Record excerpts:
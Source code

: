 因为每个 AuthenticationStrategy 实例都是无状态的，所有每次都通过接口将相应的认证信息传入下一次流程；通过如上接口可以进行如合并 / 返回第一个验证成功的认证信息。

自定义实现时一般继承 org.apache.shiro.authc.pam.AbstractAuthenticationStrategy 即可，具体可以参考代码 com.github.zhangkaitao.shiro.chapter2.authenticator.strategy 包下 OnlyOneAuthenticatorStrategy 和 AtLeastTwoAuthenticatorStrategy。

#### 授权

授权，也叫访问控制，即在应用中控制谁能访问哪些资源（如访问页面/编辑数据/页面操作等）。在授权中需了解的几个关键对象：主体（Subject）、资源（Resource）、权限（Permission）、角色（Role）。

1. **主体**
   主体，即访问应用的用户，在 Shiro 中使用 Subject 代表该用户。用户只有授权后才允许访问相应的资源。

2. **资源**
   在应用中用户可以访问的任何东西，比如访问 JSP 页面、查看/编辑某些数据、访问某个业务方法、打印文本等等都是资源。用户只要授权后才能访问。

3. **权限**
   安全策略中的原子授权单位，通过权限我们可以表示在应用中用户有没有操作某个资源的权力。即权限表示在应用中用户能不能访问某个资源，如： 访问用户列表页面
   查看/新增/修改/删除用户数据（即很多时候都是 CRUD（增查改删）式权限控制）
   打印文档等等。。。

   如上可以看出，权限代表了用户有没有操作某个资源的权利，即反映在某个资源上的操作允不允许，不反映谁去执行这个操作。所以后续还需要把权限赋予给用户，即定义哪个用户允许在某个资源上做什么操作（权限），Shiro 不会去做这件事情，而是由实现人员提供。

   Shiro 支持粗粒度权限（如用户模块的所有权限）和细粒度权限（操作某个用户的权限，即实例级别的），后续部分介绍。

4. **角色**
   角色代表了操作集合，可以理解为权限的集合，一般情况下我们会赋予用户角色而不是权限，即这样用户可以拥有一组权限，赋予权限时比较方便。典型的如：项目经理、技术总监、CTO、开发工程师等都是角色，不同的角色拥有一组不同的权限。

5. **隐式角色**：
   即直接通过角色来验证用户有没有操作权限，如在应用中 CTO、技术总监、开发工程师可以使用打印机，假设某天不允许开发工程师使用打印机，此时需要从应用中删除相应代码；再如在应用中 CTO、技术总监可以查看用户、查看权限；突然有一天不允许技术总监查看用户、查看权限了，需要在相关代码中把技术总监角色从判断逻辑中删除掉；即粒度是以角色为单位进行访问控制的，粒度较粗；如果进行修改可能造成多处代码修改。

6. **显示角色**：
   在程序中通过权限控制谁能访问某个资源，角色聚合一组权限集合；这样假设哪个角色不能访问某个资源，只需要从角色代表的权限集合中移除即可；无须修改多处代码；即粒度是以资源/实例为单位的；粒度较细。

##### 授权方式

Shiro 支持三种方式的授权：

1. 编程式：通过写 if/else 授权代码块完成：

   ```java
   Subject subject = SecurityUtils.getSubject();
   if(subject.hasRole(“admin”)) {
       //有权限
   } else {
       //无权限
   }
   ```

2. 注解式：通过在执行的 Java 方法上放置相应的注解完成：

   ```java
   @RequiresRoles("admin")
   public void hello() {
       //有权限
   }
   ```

Exercise goal:
Among the records above, extract exactly the lines from the line with "角色代表了操作集合，可以理解" to the line with "5. **隐式角色**：", both lines included, and leave out the rest.

Result:
   角色代表了操作集合，可以理解为权限的集合，一般情况下我们会赋予用户角色而不是权限，即这样用户可以拥有一组权限，赋予权限时比较方便。典型的如：项目经理、技术总监、CTO、开发工程师等都是角色，不同的角色拥有一组不同的权限。

5. **隐式角色**：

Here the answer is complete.